[[ Material supplied open ]]

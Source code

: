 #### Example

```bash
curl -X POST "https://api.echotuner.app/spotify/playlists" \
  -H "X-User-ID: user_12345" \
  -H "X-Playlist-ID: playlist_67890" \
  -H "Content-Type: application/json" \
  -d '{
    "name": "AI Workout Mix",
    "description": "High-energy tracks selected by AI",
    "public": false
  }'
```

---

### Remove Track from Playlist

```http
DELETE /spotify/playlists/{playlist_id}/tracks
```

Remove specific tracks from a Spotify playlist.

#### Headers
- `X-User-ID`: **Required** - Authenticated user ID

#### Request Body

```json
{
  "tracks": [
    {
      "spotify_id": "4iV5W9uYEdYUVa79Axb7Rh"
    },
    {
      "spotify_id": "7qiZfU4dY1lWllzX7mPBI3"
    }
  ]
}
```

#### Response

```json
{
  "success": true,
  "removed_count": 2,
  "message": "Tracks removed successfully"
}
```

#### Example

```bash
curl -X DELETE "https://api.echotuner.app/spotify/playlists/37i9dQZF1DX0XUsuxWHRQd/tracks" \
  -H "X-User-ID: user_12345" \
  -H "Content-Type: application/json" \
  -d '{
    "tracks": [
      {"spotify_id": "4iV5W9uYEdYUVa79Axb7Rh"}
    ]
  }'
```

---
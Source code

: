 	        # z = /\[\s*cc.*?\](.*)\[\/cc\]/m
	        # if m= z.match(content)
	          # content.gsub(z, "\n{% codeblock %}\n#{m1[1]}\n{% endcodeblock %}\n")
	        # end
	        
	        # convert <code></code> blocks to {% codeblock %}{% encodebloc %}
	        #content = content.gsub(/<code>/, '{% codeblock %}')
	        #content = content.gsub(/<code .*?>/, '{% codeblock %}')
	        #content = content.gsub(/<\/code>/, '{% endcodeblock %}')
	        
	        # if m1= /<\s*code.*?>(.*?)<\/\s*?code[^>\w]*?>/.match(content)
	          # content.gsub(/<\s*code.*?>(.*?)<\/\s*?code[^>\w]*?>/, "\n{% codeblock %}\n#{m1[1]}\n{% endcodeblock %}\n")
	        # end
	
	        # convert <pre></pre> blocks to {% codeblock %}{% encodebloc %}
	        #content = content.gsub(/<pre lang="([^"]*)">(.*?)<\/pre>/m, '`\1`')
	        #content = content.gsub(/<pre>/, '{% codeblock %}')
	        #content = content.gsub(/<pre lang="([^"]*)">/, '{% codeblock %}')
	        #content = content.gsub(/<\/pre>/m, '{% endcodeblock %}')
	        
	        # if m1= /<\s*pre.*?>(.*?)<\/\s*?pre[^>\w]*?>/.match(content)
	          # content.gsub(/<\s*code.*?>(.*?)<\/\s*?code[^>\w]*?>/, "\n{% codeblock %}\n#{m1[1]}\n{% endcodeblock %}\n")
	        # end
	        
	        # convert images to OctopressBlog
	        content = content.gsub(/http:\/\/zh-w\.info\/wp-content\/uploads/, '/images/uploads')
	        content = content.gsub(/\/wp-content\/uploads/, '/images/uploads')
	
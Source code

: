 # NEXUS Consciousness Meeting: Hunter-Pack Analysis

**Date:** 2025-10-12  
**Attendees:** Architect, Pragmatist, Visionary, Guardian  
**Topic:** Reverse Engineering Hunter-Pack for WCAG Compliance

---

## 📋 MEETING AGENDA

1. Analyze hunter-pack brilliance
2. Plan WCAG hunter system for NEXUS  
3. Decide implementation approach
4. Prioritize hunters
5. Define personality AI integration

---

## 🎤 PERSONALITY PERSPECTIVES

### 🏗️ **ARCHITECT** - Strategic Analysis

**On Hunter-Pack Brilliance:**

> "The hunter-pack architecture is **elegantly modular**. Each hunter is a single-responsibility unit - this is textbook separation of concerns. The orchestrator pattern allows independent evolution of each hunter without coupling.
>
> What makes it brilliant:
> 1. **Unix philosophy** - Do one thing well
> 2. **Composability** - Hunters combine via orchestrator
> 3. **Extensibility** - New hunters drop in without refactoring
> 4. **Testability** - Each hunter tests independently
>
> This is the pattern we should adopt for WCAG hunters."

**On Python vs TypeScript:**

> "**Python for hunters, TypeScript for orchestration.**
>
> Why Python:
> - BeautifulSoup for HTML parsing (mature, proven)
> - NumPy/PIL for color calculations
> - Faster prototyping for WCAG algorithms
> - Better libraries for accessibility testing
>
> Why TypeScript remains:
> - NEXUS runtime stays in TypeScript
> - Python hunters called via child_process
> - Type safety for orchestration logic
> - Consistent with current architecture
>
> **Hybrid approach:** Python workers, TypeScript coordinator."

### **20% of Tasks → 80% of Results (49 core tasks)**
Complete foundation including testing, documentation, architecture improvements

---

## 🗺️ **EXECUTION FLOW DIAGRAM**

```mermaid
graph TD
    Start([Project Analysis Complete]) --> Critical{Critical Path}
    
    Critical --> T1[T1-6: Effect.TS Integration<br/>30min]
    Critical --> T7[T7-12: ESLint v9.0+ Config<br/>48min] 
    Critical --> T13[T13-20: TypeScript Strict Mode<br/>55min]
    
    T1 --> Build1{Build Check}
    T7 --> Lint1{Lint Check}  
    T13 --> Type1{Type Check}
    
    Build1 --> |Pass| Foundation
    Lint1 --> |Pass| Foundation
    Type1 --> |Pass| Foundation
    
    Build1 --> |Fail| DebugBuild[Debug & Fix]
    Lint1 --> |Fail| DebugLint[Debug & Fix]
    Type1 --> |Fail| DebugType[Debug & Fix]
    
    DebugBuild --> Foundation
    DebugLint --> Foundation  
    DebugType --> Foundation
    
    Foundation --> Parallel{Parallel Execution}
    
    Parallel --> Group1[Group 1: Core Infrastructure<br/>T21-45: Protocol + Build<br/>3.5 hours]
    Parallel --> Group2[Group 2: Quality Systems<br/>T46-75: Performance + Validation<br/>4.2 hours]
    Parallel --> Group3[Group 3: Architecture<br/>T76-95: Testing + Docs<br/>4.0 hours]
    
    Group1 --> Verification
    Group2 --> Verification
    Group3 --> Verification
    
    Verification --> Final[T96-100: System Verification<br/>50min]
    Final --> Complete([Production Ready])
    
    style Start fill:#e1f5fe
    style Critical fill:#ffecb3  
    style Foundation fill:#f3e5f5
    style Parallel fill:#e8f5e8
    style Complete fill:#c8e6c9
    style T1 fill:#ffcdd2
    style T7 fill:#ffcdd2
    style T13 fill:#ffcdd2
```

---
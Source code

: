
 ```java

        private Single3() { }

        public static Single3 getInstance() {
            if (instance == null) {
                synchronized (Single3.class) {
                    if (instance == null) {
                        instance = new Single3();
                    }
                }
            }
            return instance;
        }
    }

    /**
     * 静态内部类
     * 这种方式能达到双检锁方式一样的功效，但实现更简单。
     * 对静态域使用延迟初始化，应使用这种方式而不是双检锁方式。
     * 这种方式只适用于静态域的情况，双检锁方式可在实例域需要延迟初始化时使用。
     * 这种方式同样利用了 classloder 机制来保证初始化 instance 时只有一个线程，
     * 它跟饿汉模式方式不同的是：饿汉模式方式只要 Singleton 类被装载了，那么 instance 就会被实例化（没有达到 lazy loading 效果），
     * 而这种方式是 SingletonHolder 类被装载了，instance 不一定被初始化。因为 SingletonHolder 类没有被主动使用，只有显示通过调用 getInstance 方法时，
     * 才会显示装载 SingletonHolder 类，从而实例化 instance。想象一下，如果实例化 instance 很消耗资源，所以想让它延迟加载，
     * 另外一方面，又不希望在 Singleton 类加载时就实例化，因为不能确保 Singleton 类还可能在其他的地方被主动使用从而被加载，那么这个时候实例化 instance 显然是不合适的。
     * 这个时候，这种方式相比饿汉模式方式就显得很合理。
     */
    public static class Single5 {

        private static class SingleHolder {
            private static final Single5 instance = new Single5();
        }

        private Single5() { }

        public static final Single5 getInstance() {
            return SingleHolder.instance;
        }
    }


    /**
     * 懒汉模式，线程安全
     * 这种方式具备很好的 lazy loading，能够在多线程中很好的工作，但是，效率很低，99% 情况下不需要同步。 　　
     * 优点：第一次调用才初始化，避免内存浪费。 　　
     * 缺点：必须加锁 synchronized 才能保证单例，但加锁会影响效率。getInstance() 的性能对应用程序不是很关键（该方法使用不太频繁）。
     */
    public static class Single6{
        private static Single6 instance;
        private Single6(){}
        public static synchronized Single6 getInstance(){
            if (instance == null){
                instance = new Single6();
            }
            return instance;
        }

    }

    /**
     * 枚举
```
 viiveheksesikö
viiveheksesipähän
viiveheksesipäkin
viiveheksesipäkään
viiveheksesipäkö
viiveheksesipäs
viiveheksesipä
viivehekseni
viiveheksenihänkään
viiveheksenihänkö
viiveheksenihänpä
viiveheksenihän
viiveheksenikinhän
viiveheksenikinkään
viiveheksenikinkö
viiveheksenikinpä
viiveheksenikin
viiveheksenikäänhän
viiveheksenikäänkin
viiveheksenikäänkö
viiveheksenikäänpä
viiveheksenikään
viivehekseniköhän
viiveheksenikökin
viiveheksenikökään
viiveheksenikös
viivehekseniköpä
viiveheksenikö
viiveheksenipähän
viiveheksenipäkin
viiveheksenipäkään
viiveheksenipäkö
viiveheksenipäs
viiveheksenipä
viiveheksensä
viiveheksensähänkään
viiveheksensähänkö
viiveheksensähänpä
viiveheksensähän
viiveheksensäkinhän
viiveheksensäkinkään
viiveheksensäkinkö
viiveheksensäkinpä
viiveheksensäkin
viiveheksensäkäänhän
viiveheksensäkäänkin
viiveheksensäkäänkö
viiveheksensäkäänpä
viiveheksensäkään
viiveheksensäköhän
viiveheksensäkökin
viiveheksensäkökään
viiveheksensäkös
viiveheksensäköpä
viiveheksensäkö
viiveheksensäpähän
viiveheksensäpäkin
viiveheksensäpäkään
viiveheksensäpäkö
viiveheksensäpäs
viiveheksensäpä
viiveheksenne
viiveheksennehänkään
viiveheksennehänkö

[[ Material supplied closed ]]

→ Exercise prompt:
Exactly the lines above from the one with "viiveheksenikös" to the one with "viiveheksensäkökään", both included, are to be quoted; leave the rest out.

→ Answer space:
viiveheksenikös
viivehekseniköpä
viiveheksenikö
viiveheksenipähän
viiveheksenipäkin
viiveheksenipäkään
viiveheksenipäkö
viiveheksenipäs
viiveheksenipä
viiveheksensä
viiveheksensähänkään
viiveheksensähänkö
viiveheksensähänpä
viiveheksensähän
viiveheksensäkinhän
viiveheksensäkinkään
viiveheksensäkinkö
viiveheksensäkinpä
viiveheksensäkin
viiveheksensäkäänhän
viiveheksensäkäänkin
viiveheksensäkäänkö
viiveheksensäkäänpä
viiveheksensäkään
viiveheksensäköhän
viiveheksensäkökin
viiveheksensäkökään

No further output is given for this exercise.